Les parallèles entre la colère dans la culture d’il y a 50 ans, documentés par Le fil de l’homme mort et aujourd’hui sont indubitables, mais Van Sant semblerait mettre en garde contre une lecture excessive de ce sujet.

« En ce moment, à cause de (Luigi) Mangione, oui, il y a des choses similaires », reconnaît Van Sant. « Mais je pense tout comme Après-midi de chien est basé sur une histoire vraie, il y a des histoires de prises d’otages qui ont des processus similaires et qui remontent simplement à l’histoire.

Néanmoins, la manière dont d’autres processus évoluent pèse autant dans l’esprit de Van Sant que dans celui de ses anciens collaborateurs comme Damon et Affleck. Lorsque nous rattrapons Van Sant, c’est peu de temps après que Affleck et Damon ont partagé des commentaires sur la manière dont Netflix a changé la narration, y compris de son propre chef. Déchirer. En effet, semblaient-ils suggérer, nous pourrions assister à un changement dans le langage du cinéma.

« Il y a beaucoup d’observations à faire en raison du commerce du streaming et de la technologie qui affecte le cinéma », estime Van Sant. «Je suis un grand fan d’un livre intitulé Un million et une nuits (de Terry Ramsaye), écrit dans les années 1920. Cela explique en quelque sorte la naissance du cinéma et l’avènement du son, et comment cela a affecté la forme. Il y a ensuite eu un addendum au livre lorsque le son est arrivé, et il parlait du changement qui s’est produit entre les films muets et sonores. Nous sommes en quelque sorte en train de revivre cela avec ce changement technologique.

Van Sant souligne en particulier que le format de projection des films a toujours été dicté, pour le meilleur ou pour le pire, par des intérêts commerciaux.

Le réalisateur explique : « La raison pour laquelle je pense que les films ont été projetés en premier lieu était qu’ils étaient, comme à l’origine, sur des (kinétoscopes) ou des nickelodeons, qui étaient un petit écran que l’on pouvait voir dans une salle d’arcade ou dans une zone commerciale.

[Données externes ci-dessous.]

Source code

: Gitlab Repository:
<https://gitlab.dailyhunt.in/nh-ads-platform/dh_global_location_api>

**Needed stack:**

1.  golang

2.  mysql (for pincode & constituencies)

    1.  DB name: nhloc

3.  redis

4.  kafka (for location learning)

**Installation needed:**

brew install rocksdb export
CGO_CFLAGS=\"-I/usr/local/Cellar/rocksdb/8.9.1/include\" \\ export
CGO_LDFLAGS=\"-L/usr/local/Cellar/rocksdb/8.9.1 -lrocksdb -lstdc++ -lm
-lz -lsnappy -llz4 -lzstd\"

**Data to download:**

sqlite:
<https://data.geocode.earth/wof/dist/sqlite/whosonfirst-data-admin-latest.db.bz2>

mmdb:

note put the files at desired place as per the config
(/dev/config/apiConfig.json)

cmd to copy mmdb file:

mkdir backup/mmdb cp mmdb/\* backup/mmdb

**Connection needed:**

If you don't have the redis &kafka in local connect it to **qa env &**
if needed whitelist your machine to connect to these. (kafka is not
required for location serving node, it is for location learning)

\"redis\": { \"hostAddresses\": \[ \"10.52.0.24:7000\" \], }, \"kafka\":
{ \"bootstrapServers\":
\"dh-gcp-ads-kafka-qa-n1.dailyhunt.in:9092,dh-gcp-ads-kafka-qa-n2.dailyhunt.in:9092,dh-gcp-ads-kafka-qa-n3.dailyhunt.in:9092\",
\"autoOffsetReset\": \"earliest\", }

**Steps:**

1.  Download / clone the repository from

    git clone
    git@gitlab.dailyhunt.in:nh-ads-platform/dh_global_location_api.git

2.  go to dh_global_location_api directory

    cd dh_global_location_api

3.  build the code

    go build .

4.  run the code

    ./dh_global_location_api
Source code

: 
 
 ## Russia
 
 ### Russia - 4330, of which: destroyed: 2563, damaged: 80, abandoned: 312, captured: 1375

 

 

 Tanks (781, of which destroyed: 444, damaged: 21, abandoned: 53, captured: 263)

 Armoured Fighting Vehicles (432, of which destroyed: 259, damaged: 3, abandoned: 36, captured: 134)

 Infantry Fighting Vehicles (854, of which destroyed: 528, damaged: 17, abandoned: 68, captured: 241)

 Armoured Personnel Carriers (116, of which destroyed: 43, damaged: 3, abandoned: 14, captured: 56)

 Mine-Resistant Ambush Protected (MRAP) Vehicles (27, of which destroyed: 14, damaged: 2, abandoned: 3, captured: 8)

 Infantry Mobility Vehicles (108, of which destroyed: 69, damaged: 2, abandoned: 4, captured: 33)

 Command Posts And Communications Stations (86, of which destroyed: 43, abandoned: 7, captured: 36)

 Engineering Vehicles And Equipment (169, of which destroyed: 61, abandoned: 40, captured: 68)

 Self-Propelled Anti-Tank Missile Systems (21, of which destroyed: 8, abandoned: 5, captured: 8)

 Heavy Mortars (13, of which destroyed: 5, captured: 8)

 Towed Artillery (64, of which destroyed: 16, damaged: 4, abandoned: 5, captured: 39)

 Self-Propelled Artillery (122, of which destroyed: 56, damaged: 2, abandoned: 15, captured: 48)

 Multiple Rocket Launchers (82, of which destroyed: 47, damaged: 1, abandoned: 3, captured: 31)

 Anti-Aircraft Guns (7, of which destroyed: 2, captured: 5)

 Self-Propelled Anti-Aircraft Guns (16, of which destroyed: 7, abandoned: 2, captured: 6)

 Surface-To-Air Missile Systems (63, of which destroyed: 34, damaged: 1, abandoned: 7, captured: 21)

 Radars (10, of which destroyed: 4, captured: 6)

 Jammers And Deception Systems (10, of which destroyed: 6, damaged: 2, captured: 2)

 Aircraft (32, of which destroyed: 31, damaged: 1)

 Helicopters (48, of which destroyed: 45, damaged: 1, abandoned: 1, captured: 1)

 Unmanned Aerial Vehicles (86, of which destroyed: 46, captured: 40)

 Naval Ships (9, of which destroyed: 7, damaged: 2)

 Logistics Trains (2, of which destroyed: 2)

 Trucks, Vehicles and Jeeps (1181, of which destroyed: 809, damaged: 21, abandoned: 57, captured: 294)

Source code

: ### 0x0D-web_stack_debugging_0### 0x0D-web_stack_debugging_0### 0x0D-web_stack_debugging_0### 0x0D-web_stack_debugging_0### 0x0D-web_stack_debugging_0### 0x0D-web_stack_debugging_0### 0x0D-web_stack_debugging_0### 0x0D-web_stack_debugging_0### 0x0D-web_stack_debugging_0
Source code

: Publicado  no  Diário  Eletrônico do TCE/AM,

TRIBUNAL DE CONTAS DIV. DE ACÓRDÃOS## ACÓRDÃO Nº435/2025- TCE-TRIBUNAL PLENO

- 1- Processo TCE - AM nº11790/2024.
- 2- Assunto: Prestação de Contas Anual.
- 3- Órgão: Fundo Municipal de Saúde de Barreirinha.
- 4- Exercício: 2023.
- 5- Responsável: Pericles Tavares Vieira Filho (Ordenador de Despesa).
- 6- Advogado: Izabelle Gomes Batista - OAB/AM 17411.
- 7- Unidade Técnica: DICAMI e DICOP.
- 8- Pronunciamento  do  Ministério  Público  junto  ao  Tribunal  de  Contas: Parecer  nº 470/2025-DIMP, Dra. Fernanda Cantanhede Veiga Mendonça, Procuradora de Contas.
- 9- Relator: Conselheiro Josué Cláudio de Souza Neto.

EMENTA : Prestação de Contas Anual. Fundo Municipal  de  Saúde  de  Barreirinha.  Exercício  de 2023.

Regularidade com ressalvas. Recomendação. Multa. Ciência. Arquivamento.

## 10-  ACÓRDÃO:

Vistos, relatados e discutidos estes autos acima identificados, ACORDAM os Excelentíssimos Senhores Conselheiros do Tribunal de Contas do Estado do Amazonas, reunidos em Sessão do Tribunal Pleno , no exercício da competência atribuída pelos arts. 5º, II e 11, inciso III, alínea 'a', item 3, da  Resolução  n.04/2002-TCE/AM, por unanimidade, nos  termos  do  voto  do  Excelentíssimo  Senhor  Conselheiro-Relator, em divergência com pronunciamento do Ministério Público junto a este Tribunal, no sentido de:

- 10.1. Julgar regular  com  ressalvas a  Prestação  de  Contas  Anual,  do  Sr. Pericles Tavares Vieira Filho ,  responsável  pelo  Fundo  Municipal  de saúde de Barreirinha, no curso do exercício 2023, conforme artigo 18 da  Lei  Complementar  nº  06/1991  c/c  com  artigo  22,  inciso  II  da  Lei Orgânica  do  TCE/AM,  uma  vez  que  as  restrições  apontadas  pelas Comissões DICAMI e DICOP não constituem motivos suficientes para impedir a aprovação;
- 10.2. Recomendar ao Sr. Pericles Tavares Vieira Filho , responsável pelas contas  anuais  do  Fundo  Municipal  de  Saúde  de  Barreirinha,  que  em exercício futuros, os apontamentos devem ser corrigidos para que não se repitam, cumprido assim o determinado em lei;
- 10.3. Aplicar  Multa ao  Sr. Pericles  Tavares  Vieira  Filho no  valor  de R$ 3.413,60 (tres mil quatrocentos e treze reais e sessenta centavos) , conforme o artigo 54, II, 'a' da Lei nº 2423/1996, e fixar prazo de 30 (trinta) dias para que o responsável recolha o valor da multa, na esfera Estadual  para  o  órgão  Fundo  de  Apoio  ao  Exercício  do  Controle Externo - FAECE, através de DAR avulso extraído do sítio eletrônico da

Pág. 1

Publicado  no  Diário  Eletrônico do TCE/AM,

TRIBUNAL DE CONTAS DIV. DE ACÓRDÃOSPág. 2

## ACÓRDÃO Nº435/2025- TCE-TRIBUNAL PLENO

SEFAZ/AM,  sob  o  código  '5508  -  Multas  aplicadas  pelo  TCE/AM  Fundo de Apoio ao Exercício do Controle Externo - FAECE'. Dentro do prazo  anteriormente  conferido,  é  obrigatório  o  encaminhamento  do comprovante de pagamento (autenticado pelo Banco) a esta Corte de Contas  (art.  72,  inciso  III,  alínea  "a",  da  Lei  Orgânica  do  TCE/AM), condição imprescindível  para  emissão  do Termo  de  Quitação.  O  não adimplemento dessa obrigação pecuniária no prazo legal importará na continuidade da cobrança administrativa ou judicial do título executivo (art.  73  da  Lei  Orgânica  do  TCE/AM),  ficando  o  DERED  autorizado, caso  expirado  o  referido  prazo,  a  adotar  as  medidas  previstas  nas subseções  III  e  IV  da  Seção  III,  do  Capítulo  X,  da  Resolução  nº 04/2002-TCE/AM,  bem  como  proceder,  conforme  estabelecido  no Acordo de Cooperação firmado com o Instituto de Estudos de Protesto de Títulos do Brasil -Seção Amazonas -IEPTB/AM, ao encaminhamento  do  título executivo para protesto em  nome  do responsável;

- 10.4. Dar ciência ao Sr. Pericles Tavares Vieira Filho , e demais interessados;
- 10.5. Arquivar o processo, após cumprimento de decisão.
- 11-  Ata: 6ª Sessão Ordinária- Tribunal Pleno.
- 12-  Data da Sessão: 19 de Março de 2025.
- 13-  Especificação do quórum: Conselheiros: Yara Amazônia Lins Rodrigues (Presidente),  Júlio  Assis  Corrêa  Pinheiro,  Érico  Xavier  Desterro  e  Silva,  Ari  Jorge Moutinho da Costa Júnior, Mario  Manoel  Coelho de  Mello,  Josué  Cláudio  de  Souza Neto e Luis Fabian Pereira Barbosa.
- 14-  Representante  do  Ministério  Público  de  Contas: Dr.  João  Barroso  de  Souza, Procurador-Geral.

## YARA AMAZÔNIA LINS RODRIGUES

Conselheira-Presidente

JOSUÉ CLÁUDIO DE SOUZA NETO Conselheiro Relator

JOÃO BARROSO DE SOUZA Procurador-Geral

Les gens regardaient de petites pièces de théâtre passionnées sur un petit écran, et c’était sur un petit écran parce qu’ils ne savaient pas vraiment comment projeter un film sans le brûler. Il fondait. Alors quand ils ont compris comment (l’exposer dans un format plus grand), cela a pris du sens. D’un point de vue commercial, à chaque fois que vous le montriez, il fallait intégrer autant de personnes que possible. Il était logique d’avoir une foule et de faire en sorte que cela ressemble à une pièce de théâtre, et maintenant cela a un sens différent de pouvoir l’envoyer sur les ordinateurs personnels de tout le monde.

Il poursuit : « Nous vivons à une époque différente où nous ne nous réunissons pas nécessairement au même endroit. Donc je ne sais pas si c’est bon ou mauvais, mais je ne pense pas que les gens savaient si c’était bon ou mauvais au moment de sa création. C’était un business, et les business usurpent notre habitude du cinéma ».

En fin de compte, Van Sant compare la transition actuelle à un peu comme écouter de la musique. On vivra une expérience très différente en écoutant un morceau de musique interprété en direct par un orchestre ou en écoutant un enregistrement de ce même orchestre avec ses écouteurs. Mais c’est toujours le même morceau de musique. Pour l’instant cependant, Van Sant semble heureux qu’en restant un incontournable du paysage indépendant, il ait évité certaines des mêmes contraintes et pressions que Damon a décrites comme étant imposées aux autres cinéastes.

« J’ai l’impression d’avoir en quelque sorte (passé) toute ma carrière en dehors des exigences commerciales, par exemple d’un film pour lequel vous pourriez dépenser 100 millions de dollars. Avec ce film, il y a un besoin financier de récupérer l’argent. Habituellement, si mes films ont un budget suffisamment petit, les exigences sont moindres. Je n’ai donc pas été poussé à prendre des décisions que je ne pourrais pas accepter. « 

À l’heure actuelle, les seuls fusils à canon tronqué contre les prédations du capitalisme dans le monde de Van Sant restent des éléments de Le fil de l’homme mort. Il est actuellement à l’affiche dans les cinémas.